Even the G.O.P./Tea Party heartthrob of the hour, Scott Brown, is not the barn-coat-wearing populist he purports to be. In her speech, Palin saluted him as “just a guy with a truck” who was doing “his part to put our government back on the side of the people.” In reality Brown’s Massachusetts Senate campaign benefited from a last-minute flood of contributions from financial industry donors — with 80 percent of the haul coming from outside the state. It says all you need to know about our politics that his Democratic opponent, Martha Coakley, matched him by holding a fund-raiser largely sponsored by lobbyists for the health care and pharmaceutical industries.
Now that he’s in the Senate, Brown is likely to junk the truck and side full time with Wall Street against Main Street. To do otherwise would be to buck his party’s entire establishment. Shelby, the ranking Republican on the Senate Banking Committee, has already signaled that he’ll fight the Obama administration’s push for a “Volcker rule” to rein in too-big-to-fail financial behemoths. The conservative message guru Frank Luntz has drafted a memo instructing G.O.P. legislators on how to defeat a new Consumer Financial Protection Agency while camouflaging themselves as populist foes of the very banks and credit card companies that that agency would regulate. That’s a neat trick — Luntz’s nonpolitical clients include Merrill Lynch and American Express — and it helps explain why Wall Street is now tilting its contributions to Congressional Republicans for 2010.
Yet it’s the Democrats who are now most linked to corporate interests, thanks to all the backroom deals over health care.

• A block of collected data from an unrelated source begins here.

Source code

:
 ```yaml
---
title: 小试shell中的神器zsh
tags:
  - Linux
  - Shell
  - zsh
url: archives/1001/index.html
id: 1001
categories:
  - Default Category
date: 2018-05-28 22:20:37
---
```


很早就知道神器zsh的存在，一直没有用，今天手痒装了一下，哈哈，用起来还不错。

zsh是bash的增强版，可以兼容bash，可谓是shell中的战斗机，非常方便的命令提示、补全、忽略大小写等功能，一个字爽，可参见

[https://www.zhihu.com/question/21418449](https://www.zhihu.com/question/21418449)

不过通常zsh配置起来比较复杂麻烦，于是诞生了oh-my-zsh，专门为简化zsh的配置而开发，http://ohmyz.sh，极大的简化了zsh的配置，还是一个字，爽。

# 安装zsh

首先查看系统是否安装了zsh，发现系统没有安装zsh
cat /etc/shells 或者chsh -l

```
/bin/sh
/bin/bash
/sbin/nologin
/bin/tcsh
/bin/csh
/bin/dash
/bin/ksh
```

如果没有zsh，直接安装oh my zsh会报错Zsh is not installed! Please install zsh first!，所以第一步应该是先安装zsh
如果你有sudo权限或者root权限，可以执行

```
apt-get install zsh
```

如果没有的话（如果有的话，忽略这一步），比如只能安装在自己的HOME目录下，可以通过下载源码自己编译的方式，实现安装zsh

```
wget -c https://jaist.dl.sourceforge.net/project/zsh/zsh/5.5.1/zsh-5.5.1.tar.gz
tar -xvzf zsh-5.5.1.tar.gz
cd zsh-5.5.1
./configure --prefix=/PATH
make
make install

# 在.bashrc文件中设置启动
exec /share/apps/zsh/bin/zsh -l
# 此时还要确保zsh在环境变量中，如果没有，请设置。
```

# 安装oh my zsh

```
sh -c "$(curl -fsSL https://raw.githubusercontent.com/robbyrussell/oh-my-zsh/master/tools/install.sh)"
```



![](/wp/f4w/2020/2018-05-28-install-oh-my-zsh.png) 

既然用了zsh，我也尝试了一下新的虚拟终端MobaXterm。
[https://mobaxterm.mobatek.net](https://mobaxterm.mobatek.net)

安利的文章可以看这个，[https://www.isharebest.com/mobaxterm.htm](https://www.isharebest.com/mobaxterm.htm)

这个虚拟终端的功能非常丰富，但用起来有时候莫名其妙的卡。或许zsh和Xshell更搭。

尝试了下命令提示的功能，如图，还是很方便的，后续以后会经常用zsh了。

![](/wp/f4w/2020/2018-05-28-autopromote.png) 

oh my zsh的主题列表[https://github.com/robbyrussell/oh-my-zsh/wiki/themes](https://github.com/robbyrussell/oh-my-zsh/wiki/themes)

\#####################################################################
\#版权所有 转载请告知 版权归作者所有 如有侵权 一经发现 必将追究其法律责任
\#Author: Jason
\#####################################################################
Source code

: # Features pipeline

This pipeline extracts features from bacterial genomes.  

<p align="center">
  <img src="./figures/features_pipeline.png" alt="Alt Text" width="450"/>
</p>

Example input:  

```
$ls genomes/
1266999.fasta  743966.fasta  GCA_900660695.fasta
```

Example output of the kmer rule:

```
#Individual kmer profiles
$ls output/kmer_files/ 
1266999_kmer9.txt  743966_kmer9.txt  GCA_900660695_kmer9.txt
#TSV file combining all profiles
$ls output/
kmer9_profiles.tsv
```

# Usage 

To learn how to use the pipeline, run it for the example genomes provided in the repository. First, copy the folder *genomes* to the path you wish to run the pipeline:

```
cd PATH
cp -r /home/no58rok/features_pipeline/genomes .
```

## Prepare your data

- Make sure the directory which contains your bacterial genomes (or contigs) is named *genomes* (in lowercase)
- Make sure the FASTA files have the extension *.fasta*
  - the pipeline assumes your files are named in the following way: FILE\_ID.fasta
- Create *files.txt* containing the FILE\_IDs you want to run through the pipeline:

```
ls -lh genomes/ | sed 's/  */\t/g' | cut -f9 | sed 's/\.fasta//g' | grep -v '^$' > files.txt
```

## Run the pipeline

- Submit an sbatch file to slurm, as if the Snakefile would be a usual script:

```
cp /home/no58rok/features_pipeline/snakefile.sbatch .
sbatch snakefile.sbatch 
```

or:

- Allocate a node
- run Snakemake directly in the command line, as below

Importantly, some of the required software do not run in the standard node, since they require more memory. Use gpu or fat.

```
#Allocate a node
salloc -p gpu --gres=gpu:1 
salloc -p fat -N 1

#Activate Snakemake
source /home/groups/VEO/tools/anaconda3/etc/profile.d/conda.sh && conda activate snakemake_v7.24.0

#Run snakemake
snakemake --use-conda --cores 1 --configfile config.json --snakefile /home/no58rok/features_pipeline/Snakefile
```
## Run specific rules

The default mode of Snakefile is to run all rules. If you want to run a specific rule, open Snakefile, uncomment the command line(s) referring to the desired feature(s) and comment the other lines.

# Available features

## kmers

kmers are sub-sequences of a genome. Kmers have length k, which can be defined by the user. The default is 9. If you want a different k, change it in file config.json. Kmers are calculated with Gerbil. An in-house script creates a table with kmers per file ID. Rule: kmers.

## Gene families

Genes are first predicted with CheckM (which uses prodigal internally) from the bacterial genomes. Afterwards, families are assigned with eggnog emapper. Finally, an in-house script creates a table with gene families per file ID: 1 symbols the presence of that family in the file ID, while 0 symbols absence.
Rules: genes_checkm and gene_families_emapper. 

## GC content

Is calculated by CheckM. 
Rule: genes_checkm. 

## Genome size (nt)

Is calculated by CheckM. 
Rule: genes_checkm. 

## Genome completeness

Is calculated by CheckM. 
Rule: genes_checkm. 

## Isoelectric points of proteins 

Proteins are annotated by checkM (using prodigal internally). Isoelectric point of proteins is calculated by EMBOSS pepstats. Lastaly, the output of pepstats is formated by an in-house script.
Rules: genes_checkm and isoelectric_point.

More Americans have heard of the Medicaid money shoveled to the Democratic senators Ben Nelson (the January “porker of the month”) and Mary Landrieu in exchange for their health care votes than of Thad Cochran’s $8.75 million earmark for the “Exchange With Historic Whaling and Trading Partners Program” (a proposed cut in the Obama budget). The Republicans are so disciplined at claiming the fiscal-hawk high road that even Jenny Sanford, the wronged first lady of South Carolina, is still defending her husband, Mark, as an uncompromising defender of “hard-earned tax dollars” in her new tell-all memoir, “Staying True.” Though she gives us the skinny on her husband’s philandering, she never mentions the subsequent revelations that expenses for his trysts and other personal travel were billed to taxpayers.
Before he was done in by his Argentine firecracker — and before the emergence of Palin — Sanford was floated by The Wall Street Journal editorial page and others on the right as an ideal ticket mate for John McCain in 2008. As a congressman he had slept on a futon in his office and voted against a breast cancer postage stamp as wasteful “feel-good legislation.” As governor, he refused to take stimulus money despite the fact that South Carolina had the nation’s fastest-growing unemployment rate. When an unemployed man from Charleston caring for a seriously ill mother and sister called in to C-Span last February begging Sanford for help, he didn’t budge. But he did volunteer to pray for the caller and his family.
So it went with Palin last weekend. Her only concrete program for dealing with America’s pressing problems came in the question-and-answer session. “It would be wise of us to start seeking some divine intervention again in this country,” she said, “so that we can be safe and secure and prosperous again.” That pretty much sums up her party’s economic program, at least: divine intervention will achieve what government intervention cannot. That the G.O.P. may actually be winning this argument is less an indictment of Palin than of Washington Democrats too busy reading the writing on her hand to see or respond to the ominous political writing on the wall.